Review – “Poison Season” – Destroyer

reviewed by Jack Derricourt

destroyer

“Oh shit here comes the sun,” Destroyer proclaims on his new album Poison Season. I feel the absence of that sentiment already, as if the last flickers of scorching, abrasive heat leave me colder than impending fall ever could. It’s nice of Destroyer to lend me a hand and help me remember my hate of the balmy weather all year long. If you’re not familiar with Vancouver’s Dan Bejar, and his quirky poetry musing records yet, then you’re coming late to the party: 2011’s Kaputt was generally recognized by an academy of my peers as the most Princess Bride sounding album of the 2000s. It was also shortlisted for Polaris and one of the Hoefork’s favourite flava flavs of the millennium.

Poison Season is a beautiful egg full of new ideas. While Kaputt featured wide, deep echo, swaggering chorus, intimate 80s club atmosphere and the like, the majority of the new recordings are modern in voice, spacious and quiet. There are very dry, organic strings featured on several parts of the album — most wonderfully on “Forces From Above,” a scenic escapade of a track that sways to jazzy drum work. Fans familiar with Bejar’s Archer on the Beach EP, featuring his collaboration with immaculate noise artist Tim Hecker, will be excited to see the eponymous track make an appearance on this new record.
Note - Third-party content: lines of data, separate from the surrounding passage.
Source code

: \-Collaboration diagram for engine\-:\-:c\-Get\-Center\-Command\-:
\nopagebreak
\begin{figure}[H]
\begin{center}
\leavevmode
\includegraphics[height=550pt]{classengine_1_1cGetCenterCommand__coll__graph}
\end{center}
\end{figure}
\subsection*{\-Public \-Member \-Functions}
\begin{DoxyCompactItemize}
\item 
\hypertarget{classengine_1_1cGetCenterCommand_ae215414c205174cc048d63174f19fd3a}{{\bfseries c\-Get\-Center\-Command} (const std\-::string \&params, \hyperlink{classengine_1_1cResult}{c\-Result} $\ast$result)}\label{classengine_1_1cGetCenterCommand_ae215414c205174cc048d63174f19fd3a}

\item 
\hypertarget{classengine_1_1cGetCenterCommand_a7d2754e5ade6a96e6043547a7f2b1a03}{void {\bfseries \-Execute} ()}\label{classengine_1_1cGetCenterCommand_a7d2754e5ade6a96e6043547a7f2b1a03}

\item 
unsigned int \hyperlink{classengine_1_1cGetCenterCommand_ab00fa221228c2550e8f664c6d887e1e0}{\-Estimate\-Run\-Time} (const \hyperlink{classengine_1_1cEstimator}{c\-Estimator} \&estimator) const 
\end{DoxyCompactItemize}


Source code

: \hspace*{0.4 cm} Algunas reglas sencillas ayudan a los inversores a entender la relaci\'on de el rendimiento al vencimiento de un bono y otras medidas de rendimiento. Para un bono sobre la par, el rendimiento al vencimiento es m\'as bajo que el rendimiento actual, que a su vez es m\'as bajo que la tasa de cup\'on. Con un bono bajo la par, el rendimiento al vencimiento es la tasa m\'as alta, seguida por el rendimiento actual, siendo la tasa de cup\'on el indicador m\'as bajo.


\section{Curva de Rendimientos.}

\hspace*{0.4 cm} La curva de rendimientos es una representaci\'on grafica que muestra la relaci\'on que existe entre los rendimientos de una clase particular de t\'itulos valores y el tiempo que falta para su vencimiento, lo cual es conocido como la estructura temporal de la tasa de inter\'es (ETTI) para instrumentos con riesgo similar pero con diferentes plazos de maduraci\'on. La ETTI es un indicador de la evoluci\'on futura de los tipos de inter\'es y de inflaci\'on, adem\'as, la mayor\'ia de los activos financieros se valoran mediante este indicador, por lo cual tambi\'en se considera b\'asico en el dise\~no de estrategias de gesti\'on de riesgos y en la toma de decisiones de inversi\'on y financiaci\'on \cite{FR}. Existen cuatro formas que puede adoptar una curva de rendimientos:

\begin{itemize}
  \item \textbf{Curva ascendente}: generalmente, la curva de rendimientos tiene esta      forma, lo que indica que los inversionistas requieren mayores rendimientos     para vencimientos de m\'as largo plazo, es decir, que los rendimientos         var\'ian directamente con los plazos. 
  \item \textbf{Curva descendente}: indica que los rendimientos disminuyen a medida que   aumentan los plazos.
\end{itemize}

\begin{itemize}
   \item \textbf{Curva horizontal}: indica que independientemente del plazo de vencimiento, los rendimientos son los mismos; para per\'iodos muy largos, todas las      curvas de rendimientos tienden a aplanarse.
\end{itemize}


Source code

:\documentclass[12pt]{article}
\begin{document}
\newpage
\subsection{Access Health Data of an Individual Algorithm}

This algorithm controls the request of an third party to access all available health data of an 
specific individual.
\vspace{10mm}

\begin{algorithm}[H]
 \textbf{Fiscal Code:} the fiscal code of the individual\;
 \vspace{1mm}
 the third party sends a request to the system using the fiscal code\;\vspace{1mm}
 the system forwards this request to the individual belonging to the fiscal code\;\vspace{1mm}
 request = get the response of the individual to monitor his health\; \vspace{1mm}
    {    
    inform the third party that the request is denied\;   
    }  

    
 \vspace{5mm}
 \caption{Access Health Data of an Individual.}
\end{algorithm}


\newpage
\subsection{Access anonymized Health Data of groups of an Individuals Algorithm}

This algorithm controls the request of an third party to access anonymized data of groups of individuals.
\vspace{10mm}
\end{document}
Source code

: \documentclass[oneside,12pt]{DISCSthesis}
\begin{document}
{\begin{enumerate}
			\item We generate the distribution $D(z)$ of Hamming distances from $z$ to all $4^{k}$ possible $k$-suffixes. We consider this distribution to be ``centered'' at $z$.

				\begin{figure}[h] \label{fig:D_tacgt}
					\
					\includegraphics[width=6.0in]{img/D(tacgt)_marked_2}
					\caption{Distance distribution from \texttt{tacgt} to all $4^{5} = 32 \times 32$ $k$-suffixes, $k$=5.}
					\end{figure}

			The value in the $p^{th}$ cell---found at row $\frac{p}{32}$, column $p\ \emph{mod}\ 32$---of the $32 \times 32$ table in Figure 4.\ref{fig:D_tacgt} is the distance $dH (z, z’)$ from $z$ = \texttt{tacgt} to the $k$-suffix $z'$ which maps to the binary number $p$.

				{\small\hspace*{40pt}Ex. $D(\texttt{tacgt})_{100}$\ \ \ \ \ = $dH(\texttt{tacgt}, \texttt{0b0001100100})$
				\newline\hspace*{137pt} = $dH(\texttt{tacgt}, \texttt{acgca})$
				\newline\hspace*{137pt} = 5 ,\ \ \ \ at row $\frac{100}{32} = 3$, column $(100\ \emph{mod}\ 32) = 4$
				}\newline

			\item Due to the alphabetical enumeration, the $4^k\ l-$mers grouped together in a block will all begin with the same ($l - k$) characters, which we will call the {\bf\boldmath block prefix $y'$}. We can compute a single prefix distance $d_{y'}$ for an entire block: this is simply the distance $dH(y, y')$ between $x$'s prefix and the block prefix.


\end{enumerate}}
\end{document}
Fans unfamiliar with said blast from the beach of time will enjoy the swelling brass and its tuneful manipulation accompanied by jazz piano licks for close to six minutes of zodiac boat rock.

Single “Dream Lover” stands apart, sounding most in line with Destroyer’s more aged material. A Phil Spector sax blares, guitars and piano join in the rock and roll bash, and typical boy-girl-strife lyrics punctuate the laptop speakers with positivity precluding prismatic palpitations. This single will literally kill you with pop sensitivity.

The triptych of “Times Square,” “Times Square, Poison Season I,” and “Times Square, Poison Season II” offers more than just the most passionate elucidation of a place name put to Canadian wax. The three songs set the tone of the record: reverent, fixed and imaginary, a ghost hymn.

This is easily one of the smartest records of the year so far. It should go a long way to being one of the smartest next year as well. Have fun.

Top Tracks: “Times Square, Poison Season I” ; “Forces From Above”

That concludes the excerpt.